By Felix Salmon
In today’s Twitter town hall, President Obama answered a question from Dexter Smith about the constitutionality of the debt ceiling. It’s a good question for Obama, not least because he used to be a professor of constitutional law: he knows this stuff.
Obama ducked the question, saying that “I don’t think we should even get to the Constitutional issue.” Certainly that’s the first-best solution. But he left it there, saying that he expected “that Congress makes sure that our full faith and credit is protected.”
But clearly Obama is not happy with the way this Congressional debate is evolving: later on, in response to Nick Kristof, he said that “never in our history has the United States defaulted on its debt. The debt ceiling should not be used as a gun against the head of the American people to extract tax breaks for corporate jet owners.”

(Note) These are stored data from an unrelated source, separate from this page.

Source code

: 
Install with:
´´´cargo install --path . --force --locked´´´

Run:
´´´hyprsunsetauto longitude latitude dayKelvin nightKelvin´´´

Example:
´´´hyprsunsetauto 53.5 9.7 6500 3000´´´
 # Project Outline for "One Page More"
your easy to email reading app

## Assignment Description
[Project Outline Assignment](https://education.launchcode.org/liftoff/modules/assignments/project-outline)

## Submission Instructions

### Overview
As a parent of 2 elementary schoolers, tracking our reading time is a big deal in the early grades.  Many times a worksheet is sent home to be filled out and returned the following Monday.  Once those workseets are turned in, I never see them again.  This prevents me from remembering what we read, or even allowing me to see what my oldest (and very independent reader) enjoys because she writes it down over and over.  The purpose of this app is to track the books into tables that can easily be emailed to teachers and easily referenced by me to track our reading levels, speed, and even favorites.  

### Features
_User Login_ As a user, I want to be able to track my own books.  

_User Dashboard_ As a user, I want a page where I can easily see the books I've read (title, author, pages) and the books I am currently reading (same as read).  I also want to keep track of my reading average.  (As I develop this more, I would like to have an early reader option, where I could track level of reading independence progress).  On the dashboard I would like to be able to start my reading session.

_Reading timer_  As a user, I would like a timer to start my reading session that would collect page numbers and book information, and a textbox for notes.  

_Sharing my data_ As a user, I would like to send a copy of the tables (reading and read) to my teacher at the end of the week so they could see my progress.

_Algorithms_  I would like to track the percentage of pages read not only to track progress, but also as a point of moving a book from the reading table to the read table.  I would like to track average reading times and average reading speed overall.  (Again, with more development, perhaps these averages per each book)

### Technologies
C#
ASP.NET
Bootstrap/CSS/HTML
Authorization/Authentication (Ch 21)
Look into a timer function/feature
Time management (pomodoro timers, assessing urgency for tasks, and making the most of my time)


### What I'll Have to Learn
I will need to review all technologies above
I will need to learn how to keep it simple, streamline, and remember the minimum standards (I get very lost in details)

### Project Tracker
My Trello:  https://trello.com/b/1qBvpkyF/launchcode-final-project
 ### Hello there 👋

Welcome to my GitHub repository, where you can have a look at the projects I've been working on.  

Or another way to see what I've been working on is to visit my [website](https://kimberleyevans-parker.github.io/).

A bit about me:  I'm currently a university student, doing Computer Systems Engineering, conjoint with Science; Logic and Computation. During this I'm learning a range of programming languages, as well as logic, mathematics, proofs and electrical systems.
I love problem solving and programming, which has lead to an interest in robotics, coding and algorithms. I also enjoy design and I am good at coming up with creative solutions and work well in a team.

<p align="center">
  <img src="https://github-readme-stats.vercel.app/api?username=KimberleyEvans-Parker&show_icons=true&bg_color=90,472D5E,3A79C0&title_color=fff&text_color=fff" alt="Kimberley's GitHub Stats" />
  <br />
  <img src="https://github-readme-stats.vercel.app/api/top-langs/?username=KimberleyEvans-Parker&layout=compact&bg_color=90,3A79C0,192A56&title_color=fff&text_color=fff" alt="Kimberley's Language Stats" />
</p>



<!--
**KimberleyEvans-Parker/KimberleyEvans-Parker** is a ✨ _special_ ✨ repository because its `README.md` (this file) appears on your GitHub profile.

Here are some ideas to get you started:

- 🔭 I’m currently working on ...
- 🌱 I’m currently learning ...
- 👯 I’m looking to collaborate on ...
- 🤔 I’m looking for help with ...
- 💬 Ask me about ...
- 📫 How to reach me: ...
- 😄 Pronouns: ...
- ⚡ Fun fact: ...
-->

I’m not sure Obama’s right about the “never in our history” bit — I think he’s forgotten about 1933. But his bigger point is clearly right: the full faith and credit of the United States is not kind of political football to be kicked around in the pursuit of tactical gains for some special interest or other. If Republicans and Democrats can ever agree on anything, they should surely agree that keeping Treasury bonds risk-free is the easiest no-brainer of all: the country derives trillions of dollars of value from that risk-free status, in the form of international capital flows and decreased borrowing rates, and it costs us nothing at all. Artificially inserting politically-driven credit risk into Treasury bonds is the legislative equivalent of poisoning a crucial reservoir.
Giving bondholders a constitutional guarantee that they’re going to be paid in full and on time makes a fair amount of sense. But that doesn’t mean that the president, if push comes to shove, should invoke the Constitution and override a recalcitrant Congress. Personally, I’d be more inclined to keep on paying Treasury coupons out of tax revenue — there’s more than enough money coming in to do that — and to immediately cut back on everything else, including Congressional salaries, so violently that the Republicans end up crying uncle pretty quickly.
Treasury’s position is that such actions would constitute a default, since the US government is just as obliged to pay salaries as it is to pay bond coupons. I don’t believe that for a second — cutting back the primary budget is the standard way to avoid default, it’s not “default by another name.” Yes, it could trigger another recession, if it went on for too long. But it wouldn’t have the catastrophic consequences of a payment default on Treasury securities. And, for better or for worse, there’s no need to invoke the Constitution in order to make immediate drastic spending cuts.